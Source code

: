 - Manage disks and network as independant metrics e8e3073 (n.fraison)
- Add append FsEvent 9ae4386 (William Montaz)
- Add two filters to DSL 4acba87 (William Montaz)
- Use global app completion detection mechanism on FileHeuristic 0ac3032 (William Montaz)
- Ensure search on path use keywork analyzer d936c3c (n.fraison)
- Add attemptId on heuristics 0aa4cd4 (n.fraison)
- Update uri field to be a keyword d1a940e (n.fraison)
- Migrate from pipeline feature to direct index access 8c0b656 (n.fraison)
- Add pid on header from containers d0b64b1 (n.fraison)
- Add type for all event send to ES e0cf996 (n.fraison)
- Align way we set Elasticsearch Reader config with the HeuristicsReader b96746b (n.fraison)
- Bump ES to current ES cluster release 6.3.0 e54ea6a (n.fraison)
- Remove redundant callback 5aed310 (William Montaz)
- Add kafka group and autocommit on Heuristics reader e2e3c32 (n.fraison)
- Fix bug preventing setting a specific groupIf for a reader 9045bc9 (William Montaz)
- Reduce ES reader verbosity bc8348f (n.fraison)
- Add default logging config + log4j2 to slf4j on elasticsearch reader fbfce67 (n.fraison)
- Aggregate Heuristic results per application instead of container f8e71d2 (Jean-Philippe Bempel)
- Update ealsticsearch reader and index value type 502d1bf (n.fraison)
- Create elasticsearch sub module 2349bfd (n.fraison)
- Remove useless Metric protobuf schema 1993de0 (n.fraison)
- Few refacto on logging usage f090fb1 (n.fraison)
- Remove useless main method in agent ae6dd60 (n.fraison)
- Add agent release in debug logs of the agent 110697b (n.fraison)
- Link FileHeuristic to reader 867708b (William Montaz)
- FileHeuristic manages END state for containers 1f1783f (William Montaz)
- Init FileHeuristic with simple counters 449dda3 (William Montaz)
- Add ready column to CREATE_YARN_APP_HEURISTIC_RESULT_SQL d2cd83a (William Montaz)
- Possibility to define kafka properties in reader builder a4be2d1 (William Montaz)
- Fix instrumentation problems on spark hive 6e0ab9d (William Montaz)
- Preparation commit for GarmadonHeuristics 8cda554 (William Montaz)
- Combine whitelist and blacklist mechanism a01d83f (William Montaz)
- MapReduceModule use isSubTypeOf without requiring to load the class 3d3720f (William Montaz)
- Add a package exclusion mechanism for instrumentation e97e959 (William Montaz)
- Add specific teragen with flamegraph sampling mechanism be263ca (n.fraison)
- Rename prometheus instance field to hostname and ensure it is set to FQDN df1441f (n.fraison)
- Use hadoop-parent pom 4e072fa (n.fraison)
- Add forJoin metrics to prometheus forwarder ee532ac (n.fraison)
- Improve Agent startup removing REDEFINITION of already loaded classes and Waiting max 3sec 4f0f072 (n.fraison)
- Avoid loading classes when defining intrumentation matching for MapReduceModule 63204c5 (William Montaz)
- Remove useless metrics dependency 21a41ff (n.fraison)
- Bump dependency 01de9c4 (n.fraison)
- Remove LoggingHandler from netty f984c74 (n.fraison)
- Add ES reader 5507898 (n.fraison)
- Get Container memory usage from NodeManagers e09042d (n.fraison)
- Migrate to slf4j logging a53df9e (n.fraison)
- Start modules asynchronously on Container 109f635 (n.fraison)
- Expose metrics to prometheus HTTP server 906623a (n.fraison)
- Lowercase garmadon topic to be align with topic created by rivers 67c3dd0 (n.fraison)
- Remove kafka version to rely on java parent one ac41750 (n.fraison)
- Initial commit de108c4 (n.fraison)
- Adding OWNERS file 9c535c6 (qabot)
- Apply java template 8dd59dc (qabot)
-=-=-=-=-
» WHAT IS BEING ASKED
Print out the whole of the material exactly, line for line.

» SOLUTION FOR THIS EXERCISE
Source code

: - Manage disks and network as independant metrics e8e3073 (n.fraison)
- Add append FsEvent 9ae4386 (William Montaz)
- Add two filters to DSL 4acba87 (William Montaz)
- Use global app completion detection mechanism on FileHeuristic 0ac3032 (William Montaz)
- Ensure search on path use keywork analyzer d936c3c (n.fraison)
- Add attemptId on heuristics 0aa4cd4 (n.fraison)
- Update uri field to be a keyword d1a940e (n.fraison)
- Migrate from pipeline feature to direct index access 8c0b656 (n.fraison)
- Add pid on header from containers d0b64b1 (n.fraison)
- Add type for all event send to ES e0cf996 (n.fraison)
- Align way we set Elasticsearch Reader config with the HeuristicsReader b96746b (n.fraison)
- Bump ES to current ES cluster release 6.3.0 e54ea6a (n.fraison)
- Remove redundant callback 5aed310 (William Montaz)
- Add kafka group and autocommit on Heuristics reader e2e3c32 (n.fraison)
- Fix bug preventing setting a specific groupIf for a reader 9045bc9 (William Montaz)
- Reduce ES reader verbosity bc8348f (n.fraison)
- Add default logging config + log4j2 to slf4j on elasticsearch reader fbfce67 (n.fraison)
- Aggregate Heuristic results per application instead of container f8e71d2 (Jean-Philippe Bempel)
- Update ealsticsearch reader and index value type 502d1bf (n.fraison)
- Create elasticsearch sub module 2349bfd (n.fraison)
- Remove useless Metric protobuf schema 1993de0 (n.fraison)
- Few refacto on logging usage f090fb1 (n.fraison)
- Remove useless main method in agent ae6dd60 (n.fraison)
- Add agent release in debug logs of the agent 110697b (n.fraison)
- Link FileHeuristic to reader 867708b (William Montaz)
- FileHeuristic manages END state for containers 1f1783f (William Montaz)
- Init FileHeuristic with simple counters 449dda3 (William Montaz)
- Add ready column to CREATE_YARN_APP_HEURISTIC_RESULT_SQL d2cd83a (William Montaz)
- Possibility to define kafka properties in reader builder a4be2d1 (William Montaz)
- Fix instrumentation problems on spark hive 6e0ab9d (William Montaz)
- Preparation commit for GarmadonHeuristics 8cda554 (William Montaz)
- Combine whitelist and blacklist mechanism a01d83f (William Montaz)
- MapReduceModule use isSubTypeOf without requiring to load the class 3d3720f (William Montaz)
- Add a package exclusion mechanism for instrumentation e97e959 (William Montaz)
- Add specific teragen with flamegraph sampling mechanism be263ca (n.fraison)
- Rename prometheus instance field to hostname and ensure it is set to FQDN df1441f (n.fraison)
- Use hadoop-parent pom 4e072fa (n.fraison)
- Add forJoin metrics to prometheus forwarder ee532ac (n.fraison)
- Improve Agent startup removing REDEFINITION of already loaded classes and Waiting max 3sec 4f0f072 (n.fraison)
- Avoid loading classes when defining intrumentation matching for MapReduceModule 63204c5 (William Montaz)
- Remove useless metrics dependency 21a41ff (n.fraison)
- Bump dependency 01de9c4 (n.fraison)
- Remove LoggingHandler from netty f984c74 (n.fraison)
- Add ES reader 5507898 (n.fraison)
- Get Container memory usage from NodeManagers e09042d (n.fraison)
- Migrate to slf4j logging a53df9e (n.fraison)
- Start modules asynchronously on Container 109f635 (n.fraison)
- Expose metrics to prometheus HTTP server 906623a (n.fraison)
- Lowercase garmadon topic to be align with topic created by rivers 67c3dd0 (n.fraison)
- Remove kafka version to rely on java parent one ac41750 (n.fraison)
- Initial commit de108c4 (n.fraison)
- Adding OWNERS file 9c535c6 (qabot)
- Apply java template 8dd59dc (qabot)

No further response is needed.